Stung by the reprimand, Amberle went taut.

«What do you know of me, Druid? You know nothing!» She stepped close to him, green eyes filled with anger. «I am a teacher of children. Some of them you saw this night. They come in groups of half a dozen or eight and stay with me one season. They are given into my care by their parents. They are entrusted to me. While they are with me, I give to them my knowledge of living things. I teach them to love and to respect the world into which they were born — the land and sea and sky and all that lives upon and within it. I teach them to understand that world. I teach them to give life back in exchange for the life they were given; I teach them to grow and nurture that life. We begin simply, as with this garden. We finish with the complexity that surrounds human life. There is love in what I do. I am a simple person with a simple gift — a gift I can share with others. A Chosen shares nothing with others. I was never a Chosen — never! That was something I was called upon to be that I did not wish to be nor was suited to be. All that, I have left behind me. I have made this village and its people my life. This is who I am. This is where I belong.»

«Perhaps.» The Druid’s voice was calm and steady and it brushed aside her anger. «Yet will you turn your back on the Elves for no better reason than this? Without you, they will surely perish. They will stand and fight as they did in the old world when the evil first threatened. But this time they lack the magic to make them strong. They will be destroyed.»

«These children have been given into my keeping…» the girl began hurriedly, but Allanon’s hand rose abruptly.

«What do you think will happen once the Elves are destroyed? Do you think the evil ones will be content to stay within the borders of the Westland? What of your children then, Elven girl?»

Amberle stared at him wordlessly for a moment, then dropped slowly back down onto the bench. Tears ran again from her eyes, and she closed them tightly.

«Why was I chosen?» she asked softly, her words barely more than a whisper. «There was no reason for it. I did not seek it — and there were so many others who did.» Her hands clenched in her lap. «It was a mockery, Druid — a joke. Do you see that? No woman had been chosen in over five hundred years. Only men. But then I was chosen — an impossible, cruel mistake. A mistake.»

The Druid stared at the gardens, his face expressionless once more.

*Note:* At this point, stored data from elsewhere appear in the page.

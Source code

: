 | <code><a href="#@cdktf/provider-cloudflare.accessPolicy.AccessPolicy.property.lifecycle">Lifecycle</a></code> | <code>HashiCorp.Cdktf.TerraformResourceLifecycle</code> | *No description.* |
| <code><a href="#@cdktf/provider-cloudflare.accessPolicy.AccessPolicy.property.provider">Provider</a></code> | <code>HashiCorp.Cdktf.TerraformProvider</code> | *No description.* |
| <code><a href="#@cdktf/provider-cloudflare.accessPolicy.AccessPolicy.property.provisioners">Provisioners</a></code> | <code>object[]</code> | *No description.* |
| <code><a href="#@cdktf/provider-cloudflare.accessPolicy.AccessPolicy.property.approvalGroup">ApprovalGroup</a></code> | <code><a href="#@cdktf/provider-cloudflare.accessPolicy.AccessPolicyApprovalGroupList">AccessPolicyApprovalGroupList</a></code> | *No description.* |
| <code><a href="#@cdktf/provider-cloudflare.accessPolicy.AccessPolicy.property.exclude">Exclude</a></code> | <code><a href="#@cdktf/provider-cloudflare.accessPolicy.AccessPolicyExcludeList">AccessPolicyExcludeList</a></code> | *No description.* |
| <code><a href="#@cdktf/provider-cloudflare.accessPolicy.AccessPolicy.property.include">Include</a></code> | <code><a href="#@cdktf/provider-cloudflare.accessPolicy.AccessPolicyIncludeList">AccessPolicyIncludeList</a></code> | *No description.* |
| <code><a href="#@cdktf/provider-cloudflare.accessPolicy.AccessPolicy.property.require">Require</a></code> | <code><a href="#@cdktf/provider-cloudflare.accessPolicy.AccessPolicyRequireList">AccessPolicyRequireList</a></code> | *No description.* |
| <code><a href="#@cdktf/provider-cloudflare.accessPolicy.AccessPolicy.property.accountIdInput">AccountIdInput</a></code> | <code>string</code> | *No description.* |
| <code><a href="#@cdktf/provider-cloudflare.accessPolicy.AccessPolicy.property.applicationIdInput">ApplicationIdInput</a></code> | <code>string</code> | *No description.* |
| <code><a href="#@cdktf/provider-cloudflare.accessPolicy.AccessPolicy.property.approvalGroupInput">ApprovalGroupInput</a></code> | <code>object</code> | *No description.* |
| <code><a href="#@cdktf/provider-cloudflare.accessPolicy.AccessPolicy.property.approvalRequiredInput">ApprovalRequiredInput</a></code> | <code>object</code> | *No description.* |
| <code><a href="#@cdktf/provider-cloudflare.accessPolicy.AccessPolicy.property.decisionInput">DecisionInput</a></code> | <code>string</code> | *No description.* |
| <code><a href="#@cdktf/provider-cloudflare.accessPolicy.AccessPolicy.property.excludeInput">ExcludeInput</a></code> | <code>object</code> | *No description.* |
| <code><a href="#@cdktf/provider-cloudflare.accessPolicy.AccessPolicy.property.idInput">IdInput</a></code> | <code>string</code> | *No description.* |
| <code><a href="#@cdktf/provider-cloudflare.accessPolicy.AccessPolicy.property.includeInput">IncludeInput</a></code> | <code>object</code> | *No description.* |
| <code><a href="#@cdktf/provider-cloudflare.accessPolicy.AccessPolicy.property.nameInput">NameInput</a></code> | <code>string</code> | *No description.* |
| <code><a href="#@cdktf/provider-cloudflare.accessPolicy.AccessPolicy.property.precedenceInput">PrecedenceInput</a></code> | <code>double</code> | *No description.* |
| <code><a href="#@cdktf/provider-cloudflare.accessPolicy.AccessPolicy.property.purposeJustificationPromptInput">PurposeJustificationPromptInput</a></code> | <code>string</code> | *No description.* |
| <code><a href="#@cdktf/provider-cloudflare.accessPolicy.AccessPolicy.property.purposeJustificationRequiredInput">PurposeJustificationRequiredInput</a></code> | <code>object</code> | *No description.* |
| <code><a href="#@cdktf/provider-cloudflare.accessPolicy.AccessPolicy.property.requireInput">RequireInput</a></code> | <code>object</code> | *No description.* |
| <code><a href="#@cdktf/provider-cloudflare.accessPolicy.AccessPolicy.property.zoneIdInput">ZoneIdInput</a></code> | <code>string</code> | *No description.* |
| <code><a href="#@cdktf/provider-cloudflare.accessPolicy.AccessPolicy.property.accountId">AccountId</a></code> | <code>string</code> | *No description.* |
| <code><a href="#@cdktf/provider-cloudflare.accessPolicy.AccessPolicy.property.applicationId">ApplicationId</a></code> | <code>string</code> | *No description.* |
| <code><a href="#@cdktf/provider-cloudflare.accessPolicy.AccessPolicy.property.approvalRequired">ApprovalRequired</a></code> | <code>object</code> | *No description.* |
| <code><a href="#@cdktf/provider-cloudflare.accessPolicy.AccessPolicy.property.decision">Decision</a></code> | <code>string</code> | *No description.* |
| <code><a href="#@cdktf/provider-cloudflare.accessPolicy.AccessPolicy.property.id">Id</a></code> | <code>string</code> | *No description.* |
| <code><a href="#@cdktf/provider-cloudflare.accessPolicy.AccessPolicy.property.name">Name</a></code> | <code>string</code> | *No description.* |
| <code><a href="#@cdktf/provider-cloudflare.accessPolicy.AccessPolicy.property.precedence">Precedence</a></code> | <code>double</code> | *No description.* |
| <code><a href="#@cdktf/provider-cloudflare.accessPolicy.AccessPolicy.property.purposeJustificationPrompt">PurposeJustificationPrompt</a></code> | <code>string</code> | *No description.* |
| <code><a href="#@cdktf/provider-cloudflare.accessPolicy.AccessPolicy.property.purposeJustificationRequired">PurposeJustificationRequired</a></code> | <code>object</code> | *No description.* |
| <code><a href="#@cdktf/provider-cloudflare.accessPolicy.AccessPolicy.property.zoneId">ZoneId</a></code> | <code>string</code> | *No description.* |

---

There was no mistake,“ he responded, though Wil believed he was speaking almost to himself. The Druid looked back at her, turning quietly. ”What frightens you, Amberle? You are afraid, aren’t you?“

She did not look up, did not open her eyes. Her head nodded once.

Allanon reseated himself. His voice was gentle now. «Fear is part of life, but it should be faced openly, never hidden. What is it that frightens you?»

There was a long silence. Wil leaned forward quietly on his seat several benches away.

Finally Amberle spoke, her words whispered. «She does.»